Both the line below containing "Update user profile." and the line containing "List all users (admin only).", along with every line between them, should be repeated exactly; no other line belongs in the answer.

━━━ INPUT MATERIAL ━━━

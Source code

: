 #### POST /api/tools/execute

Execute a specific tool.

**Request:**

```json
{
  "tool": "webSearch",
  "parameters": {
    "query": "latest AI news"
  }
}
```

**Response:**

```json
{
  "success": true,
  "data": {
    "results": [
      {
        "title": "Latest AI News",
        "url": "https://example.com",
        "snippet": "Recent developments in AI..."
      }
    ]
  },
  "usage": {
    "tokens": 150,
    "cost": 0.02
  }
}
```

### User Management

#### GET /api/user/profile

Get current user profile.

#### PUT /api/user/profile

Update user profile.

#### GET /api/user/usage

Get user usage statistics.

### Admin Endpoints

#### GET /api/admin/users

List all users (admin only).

━━━
━━━ INPUT MATERIAL ━━━

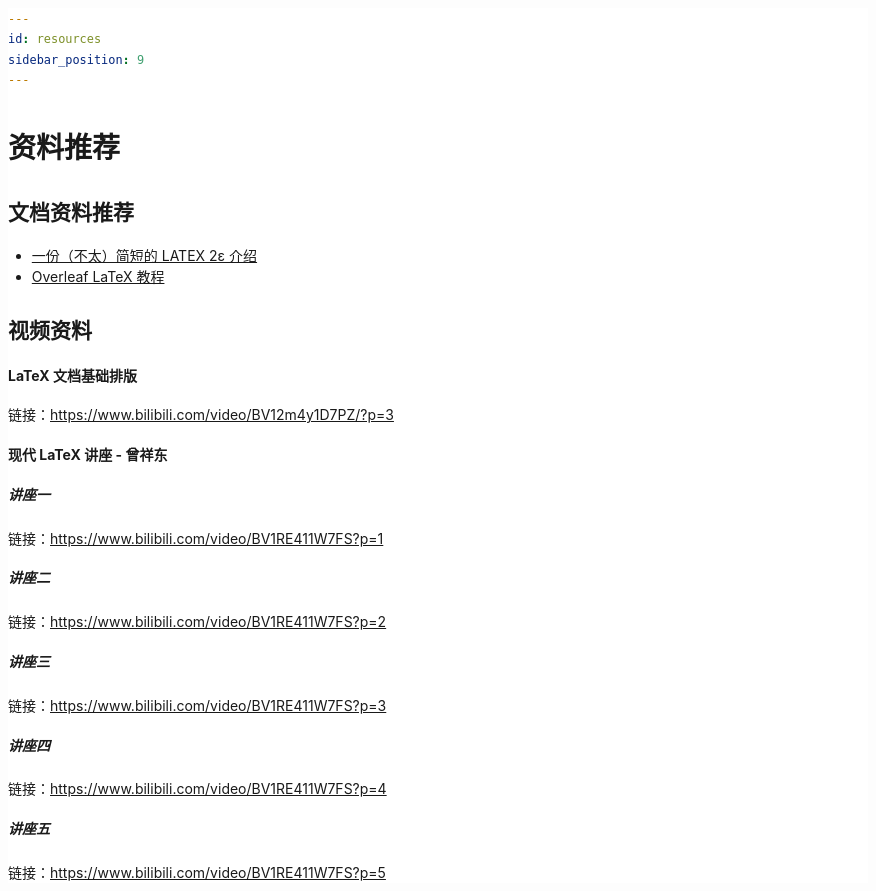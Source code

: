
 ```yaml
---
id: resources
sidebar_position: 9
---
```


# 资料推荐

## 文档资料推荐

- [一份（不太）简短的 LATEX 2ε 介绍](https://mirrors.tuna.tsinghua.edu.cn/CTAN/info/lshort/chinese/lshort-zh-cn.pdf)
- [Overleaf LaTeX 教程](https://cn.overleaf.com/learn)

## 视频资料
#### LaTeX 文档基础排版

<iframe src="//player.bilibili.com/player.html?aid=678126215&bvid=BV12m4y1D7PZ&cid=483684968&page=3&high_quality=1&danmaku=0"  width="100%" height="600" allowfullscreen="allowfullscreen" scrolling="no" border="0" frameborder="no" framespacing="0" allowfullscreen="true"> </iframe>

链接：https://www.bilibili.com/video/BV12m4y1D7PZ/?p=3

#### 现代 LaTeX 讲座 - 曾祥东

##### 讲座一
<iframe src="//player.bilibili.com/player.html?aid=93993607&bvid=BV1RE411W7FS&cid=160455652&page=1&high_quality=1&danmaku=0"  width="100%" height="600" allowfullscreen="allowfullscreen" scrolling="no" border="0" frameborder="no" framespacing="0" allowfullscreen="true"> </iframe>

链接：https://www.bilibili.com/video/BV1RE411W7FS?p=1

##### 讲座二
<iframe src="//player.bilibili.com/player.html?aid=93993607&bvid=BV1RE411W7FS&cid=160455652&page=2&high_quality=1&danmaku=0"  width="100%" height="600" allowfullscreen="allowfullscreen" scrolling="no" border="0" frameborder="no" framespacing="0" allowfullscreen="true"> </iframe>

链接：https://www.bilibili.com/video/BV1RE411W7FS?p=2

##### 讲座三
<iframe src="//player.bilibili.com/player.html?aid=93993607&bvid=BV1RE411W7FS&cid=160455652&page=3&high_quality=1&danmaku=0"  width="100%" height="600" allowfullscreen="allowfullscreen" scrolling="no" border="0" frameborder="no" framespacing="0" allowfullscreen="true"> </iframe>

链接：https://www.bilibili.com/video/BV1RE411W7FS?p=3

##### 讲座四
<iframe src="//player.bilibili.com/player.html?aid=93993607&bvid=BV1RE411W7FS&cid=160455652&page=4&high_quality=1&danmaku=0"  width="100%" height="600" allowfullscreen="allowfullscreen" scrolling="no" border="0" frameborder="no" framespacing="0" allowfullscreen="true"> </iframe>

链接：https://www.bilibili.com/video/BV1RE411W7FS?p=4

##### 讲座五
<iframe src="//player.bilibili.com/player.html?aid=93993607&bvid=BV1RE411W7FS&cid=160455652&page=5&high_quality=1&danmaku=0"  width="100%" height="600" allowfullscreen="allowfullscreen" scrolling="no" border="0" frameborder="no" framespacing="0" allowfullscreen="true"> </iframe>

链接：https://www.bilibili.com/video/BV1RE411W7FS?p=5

━━━
━━━ INPUT MATERIAL ━━━

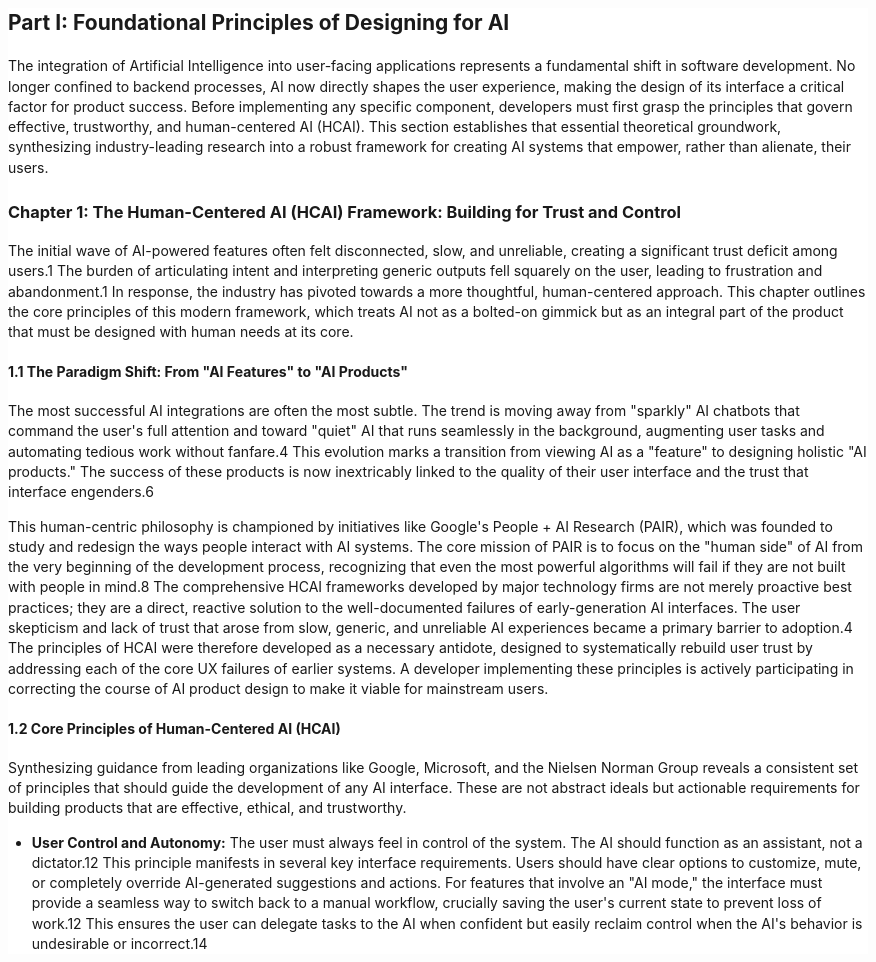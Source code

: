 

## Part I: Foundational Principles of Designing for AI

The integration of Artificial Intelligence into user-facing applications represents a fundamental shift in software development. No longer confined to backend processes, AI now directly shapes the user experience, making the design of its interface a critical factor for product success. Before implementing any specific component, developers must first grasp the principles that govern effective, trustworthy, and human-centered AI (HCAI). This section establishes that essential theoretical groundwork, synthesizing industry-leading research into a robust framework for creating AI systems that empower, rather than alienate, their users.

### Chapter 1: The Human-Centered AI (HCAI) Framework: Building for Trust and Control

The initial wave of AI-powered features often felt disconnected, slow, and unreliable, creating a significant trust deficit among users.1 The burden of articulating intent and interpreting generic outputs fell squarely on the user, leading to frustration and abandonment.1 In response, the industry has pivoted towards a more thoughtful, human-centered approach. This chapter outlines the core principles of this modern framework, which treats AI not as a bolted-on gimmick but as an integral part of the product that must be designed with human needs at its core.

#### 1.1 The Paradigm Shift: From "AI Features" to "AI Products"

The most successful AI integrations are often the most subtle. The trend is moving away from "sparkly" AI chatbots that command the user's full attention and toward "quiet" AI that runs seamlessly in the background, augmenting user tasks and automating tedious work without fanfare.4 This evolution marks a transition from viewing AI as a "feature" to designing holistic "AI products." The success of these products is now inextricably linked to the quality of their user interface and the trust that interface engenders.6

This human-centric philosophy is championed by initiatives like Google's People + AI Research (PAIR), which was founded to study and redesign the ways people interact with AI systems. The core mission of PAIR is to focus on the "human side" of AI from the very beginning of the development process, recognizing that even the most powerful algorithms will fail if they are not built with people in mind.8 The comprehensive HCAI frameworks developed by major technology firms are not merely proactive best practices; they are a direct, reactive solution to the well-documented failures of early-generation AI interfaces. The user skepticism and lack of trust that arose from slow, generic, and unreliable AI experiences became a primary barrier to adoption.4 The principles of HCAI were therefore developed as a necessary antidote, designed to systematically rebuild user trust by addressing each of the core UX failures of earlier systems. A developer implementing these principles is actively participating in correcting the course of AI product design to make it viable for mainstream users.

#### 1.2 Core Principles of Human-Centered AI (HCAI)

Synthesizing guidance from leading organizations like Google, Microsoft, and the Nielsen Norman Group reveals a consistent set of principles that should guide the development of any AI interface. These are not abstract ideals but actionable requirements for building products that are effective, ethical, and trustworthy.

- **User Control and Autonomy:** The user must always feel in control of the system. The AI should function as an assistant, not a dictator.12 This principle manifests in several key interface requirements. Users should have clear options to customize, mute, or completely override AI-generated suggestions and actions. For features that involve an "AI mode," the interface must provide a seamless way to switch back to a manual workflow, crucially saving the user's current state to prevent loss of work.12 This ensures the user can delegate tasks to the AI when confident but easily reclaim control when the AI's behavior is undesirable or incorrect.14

━━━

> TASK SOLUTION
Update user profile.

#### GET /api/user/usage

Get user usage statistics.

### Admin Endpoints

#### GET /api/admin/users

List all users (admin only).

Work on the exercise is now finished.